▸ **Problem to solve**: Nothing but the pictures should be left out when you copy the records exactly.

[Recorded data]
- - - - -
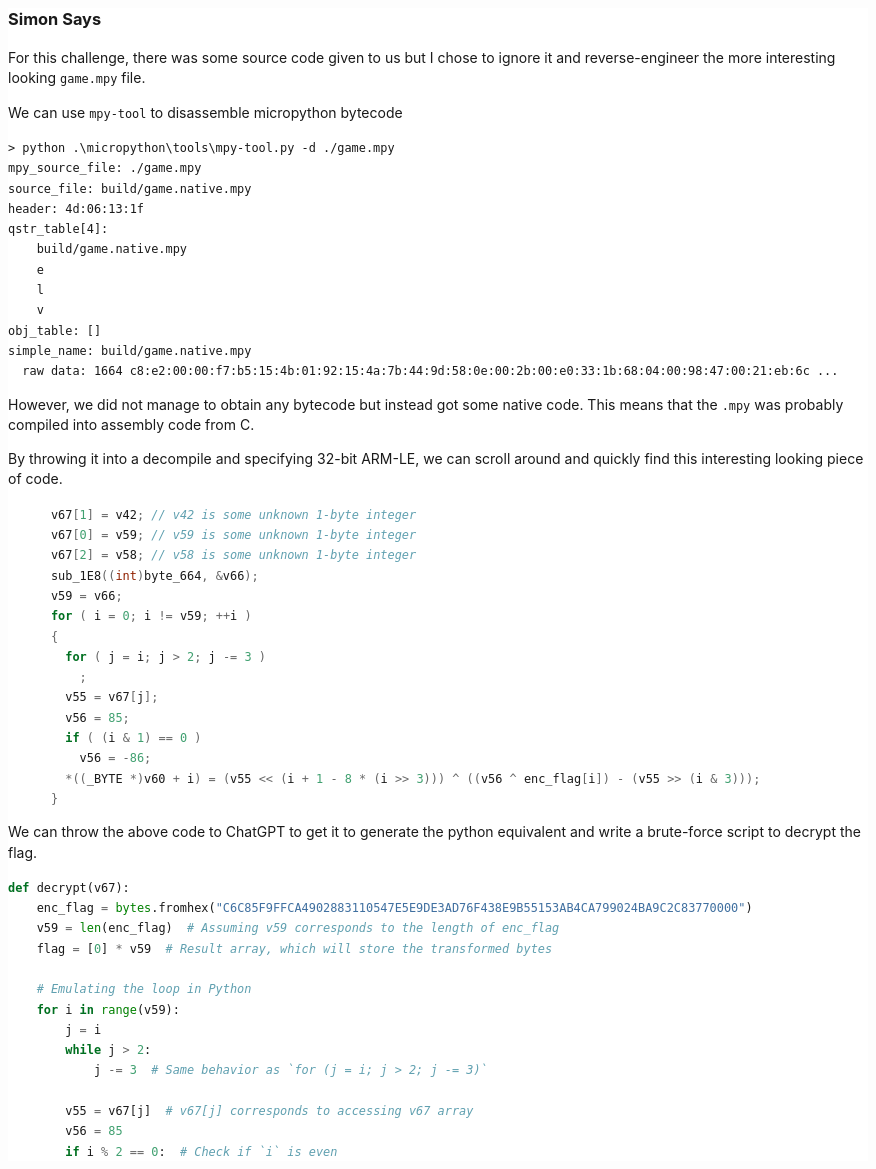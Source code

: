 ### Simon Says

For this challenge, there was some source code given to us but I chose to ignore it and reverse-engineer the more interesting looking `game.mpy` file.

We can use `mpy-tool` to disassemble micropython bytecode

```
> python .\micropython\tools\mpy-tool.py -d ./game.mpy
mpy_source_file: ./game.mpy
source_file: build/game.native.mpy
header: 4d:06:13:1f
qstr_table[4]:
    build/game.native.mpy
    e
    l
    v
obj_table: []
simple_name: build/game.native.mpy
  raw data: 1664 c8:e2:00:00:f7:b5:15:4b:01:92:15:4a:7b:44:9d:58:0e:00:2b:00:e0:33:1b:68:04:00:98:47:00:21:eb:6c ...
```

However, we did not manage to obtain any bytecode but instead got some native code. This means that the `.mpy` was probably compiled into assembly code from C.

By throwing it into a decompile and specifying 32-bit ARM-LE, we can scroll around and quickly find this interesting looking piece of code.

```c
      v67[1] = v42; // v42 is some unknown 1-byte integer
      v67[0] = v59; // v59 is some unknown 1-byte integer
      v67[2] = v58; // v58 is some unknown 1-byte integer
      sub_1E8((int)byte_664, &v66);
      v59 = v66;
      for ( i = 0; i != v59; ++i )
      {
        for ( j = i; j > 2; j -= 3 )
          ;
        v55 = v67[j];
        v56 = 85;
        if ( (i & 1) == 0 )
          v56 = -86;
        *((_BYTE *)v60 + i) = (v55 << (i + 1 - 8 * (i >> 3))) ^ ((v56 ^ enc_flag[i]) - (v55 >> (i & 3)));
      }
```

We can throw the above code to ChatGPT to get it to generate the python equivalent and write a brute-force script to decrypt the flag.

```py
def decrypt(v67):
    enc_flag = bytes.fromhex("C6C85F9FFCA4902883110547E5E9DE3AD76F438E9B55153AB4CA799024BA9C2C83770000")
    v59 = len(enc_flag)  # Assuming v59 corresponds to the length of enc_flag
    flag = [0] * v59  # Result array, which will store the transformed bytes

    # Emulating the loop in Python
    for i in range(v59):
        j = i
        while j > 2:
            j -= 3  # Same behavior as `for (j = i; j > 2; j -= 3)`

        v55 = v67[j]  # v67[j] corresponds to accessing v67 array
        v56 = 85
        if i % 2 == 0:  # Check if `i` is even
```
- - - - -
▸ **Task solution**:
Source code

: ### Simon Says

For this challenge, there was some source code given to us but I chose to ignore it and reverse-engineer the more interesting looking `game.mpy` file.

We can use `mpy-tool` to disassemble micropython bytecode

```
> python .\micropython\tools\mpy-tool.py -d ./game.mpy
mpy_source_file: ./game.mpy
source_file: build/game.native.mpy
header: 4d:06:13:1f
qstr_table[4]:
    build/game.native.mpy
    e
    l
    v
obj_table: []
simple_name: build/game.native.mpy
  raw data: 1664 c8:e2:00:00:f7:b5:15:4b:01:92:15:4a:7b:44:9d:58:0e:00:2b:00:e0:33:1b:68:04:00:98:47:00:21:eb:6c ...
```

However, we did not manage to obtain any bytecode but instead got some native code. This means that the `.mpy` was probably compiled into assembly code from C.

By throwing it into a decompile and specifying 32-bit ARM-LE, we can scroll around and quickly find this interesting looking piece of code.

```c
      v67[1] = v42; // v42 is some unknown 1-byte integer
      v67[0] = v59; // v59 is some unknown 1-byte integer
      v67[2] = v58; // v58 is some unknown 1-byte integer
      sub_1E8((int)byte_664, &v66);
      v59 = v66;
      for ( i = 0; i != v59; ++i )
      {
        for ( j = i; j > 2; j -= 3 )
          ;
        v55 = v67[j];
        v56 = 85;
        if ( (i & 1) == 0 )
          v56 = -86;
        *((_BYTE *)v60 + i) = (v55 << (i + 1 - 8 * (i >> 3))) ^ ((v56 ^ enc_flag[i]) - (v55 >> (i & 3)));
      }
```

We can throw the above code to ChatGPT to get it to generate the python equivalent and write a brute-force script to decrypt the flag.

```py
def decrypt(v67):
    enc_flag = bytes.fromhex("C6C85F9FFCA4902883110547E5E9DE3AD76F438E9B55153AB4CA799024BA9C2C83770000")
    v59 = len(enc_flag)  # Assuming v59 corresponds to the length of enc_flag
    flag = [0] * v59  # Result array, which will store the transformed bytes

    # Emulating the loop in Python
    for i in range(v59):
        j = i
        while j > 2:
            j -= 3  # Same behavior as `for (j = i; j > 2; j -= 3)`

        v55 = v67[j]  # v67[j] corresponds to accessing v67 array
        v56 = 85
        if i % 2 == 0:  # Check if `i` is even
```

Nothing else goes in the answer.